Monday, July 14, 2008
It's A Love/Hate Thang
I was fortunate enough to be working the early shift this past Saturday at the good ole' booze outlet. Something strange happened in the first two or three hours that I was working. Everything that I loved and hated about my job at the current time, seemed to be occurring. And it got me thinking that I have one of the more unique jobs in the state of PA. I know some people have it worse (the guy that cleans toilets at Wal-Mart) and some have it great (Sid the Kid). But I by no means have it worse or great. I would say its an average job. As I was at work, I realized something special was happening. So I wasted no time making note of what I love and hate about my job.

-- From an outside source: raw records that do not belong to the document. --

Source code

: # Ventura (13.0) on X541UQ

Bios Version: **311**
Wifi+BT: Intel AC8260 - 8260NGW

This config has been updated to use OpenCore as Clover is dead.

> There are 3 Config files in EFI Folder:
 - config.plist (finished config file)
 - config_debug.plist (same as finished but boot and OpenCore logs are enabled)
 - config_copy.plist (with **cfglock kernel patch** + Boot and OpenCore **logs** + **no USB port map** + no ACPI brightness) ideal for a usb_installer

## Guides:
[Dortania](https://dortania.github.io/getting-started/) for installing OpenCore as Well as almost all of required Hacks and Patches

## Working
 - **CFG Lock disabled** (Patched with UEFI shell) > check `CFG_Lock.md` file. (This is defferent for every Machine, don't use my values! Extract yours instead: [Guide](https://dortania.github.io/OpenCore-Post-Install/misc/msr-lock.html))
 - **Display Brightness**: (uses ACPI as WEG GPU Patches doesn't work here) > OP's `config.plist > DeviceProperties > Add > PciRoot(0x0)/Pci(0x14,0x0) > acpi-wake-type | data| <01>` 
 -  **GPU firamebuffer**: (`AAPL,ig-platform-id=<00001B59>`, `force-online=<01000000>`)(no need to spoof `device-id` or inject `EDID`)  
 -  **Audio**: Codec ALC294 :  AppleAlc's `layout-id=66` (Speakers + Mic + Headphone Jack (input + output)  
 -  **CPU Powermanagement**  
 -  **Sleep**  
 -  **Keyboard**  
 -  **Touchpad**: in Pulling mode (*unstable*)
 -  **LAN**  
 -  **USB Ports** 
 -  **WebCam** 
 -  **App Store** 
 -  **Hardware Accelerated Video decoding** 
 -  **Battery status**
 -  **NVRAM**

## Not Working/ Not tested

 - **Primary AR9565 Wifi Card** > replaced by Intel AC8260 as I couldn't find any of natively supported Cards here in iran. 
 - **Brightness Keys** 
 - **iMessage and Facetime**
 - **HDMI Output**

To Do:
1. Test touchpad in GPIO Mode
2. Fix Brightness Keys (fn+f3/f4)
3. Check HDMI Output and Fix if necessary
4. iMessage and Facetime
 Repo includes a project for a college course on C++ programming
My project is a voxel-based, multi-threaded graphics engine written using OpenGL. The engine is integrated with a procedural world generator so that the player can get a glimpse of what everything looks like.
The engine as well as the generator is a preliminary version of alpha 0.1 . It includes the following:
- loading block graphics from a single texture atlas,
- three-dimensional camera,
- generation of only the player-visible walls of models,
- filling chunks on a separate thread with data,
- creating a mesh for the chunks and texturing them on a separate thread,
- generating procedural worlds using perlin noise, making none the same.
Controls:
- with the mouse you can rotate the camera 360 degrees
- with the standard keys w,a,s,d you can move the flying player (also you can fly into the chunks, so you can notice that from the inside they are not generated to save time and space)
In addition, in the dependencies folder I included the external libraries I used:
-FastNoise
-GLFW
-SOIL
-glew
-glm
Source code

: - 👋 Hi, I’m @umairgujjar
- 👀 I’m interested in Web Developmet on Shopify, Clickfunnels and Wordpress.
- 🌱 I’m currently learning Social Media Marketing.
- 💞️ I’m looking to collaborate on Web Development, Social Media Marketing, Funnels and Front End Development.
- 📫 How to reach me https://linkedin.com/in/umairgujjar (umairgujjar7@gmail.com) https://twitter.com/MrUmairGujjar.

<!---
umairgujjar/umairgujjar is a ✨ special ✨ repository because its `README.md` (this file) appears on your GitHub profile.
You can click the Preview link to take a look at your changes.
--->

One of the things that I hate is the dirtballs and riff-raff that come into the store. I mean, why the hell do some people go into a booze store and then hand you nasty, wet, disgusting money that 99 percent of the people in the world wouldn't want to touch? But somehow they seem to think that I don't mind touching it. Wrong! It is gross touching somebodies wet nasty money that I have not idea where its been. The skanks and whores are the same way. It's almost like they came from the same place, except theirs will smell like cigarette smoke. It's probably because they have been banging some rich guy for a little money, because lets face it skanks and whores do that sort of thing. Certain people make an impression on me too. For example there was an old lady that came in and I assumed (never assume anything) that she was a nice old lady, because old ladies are nice. This one was mean. She wen't to the wrong cash register, which was the one I wasn't working at. I said in a very nice tone, "Hello today ma'am, I can help you over here!" She simply looked up from her purse and looked down again. As I approached her she made a comment about it not being convenient having to go to the other register to check out since that one was closer to the door. She was very disgruntled and mean. I think she should have just gone back to her home and done everyone a favor and had a stroke. But nice people do come in. Like the guy with a bunch of baloons tied to his shopping buggy. I said, "looks like you are having a birthday party today." He rolled his eyes and said, "yeah." And then he cracked a funny. "Actually I just tied the baloons to the cart so I don't get lost." As silly as it seems, it made me chuckle. Things like that help me to relax when dealing with grumps and jerks. Some people still piss me off. Like this lady that always parks her car at the back of the store, walks around to the front door, says she wants a case of wine delivered to her car at the back and insists on doing this every time. How the fuck is that efficient? It makes so much more sense for her to leave her car up front. Instead I end up carrying a case of wine to the front of the store so she can pay for it and then back again cuz the old cunt doesn't realize how fucking dumb she is. She even looks like a fucking idiot too. GOD! Now that I have that off my chest, it's on to another great topic. MILF's.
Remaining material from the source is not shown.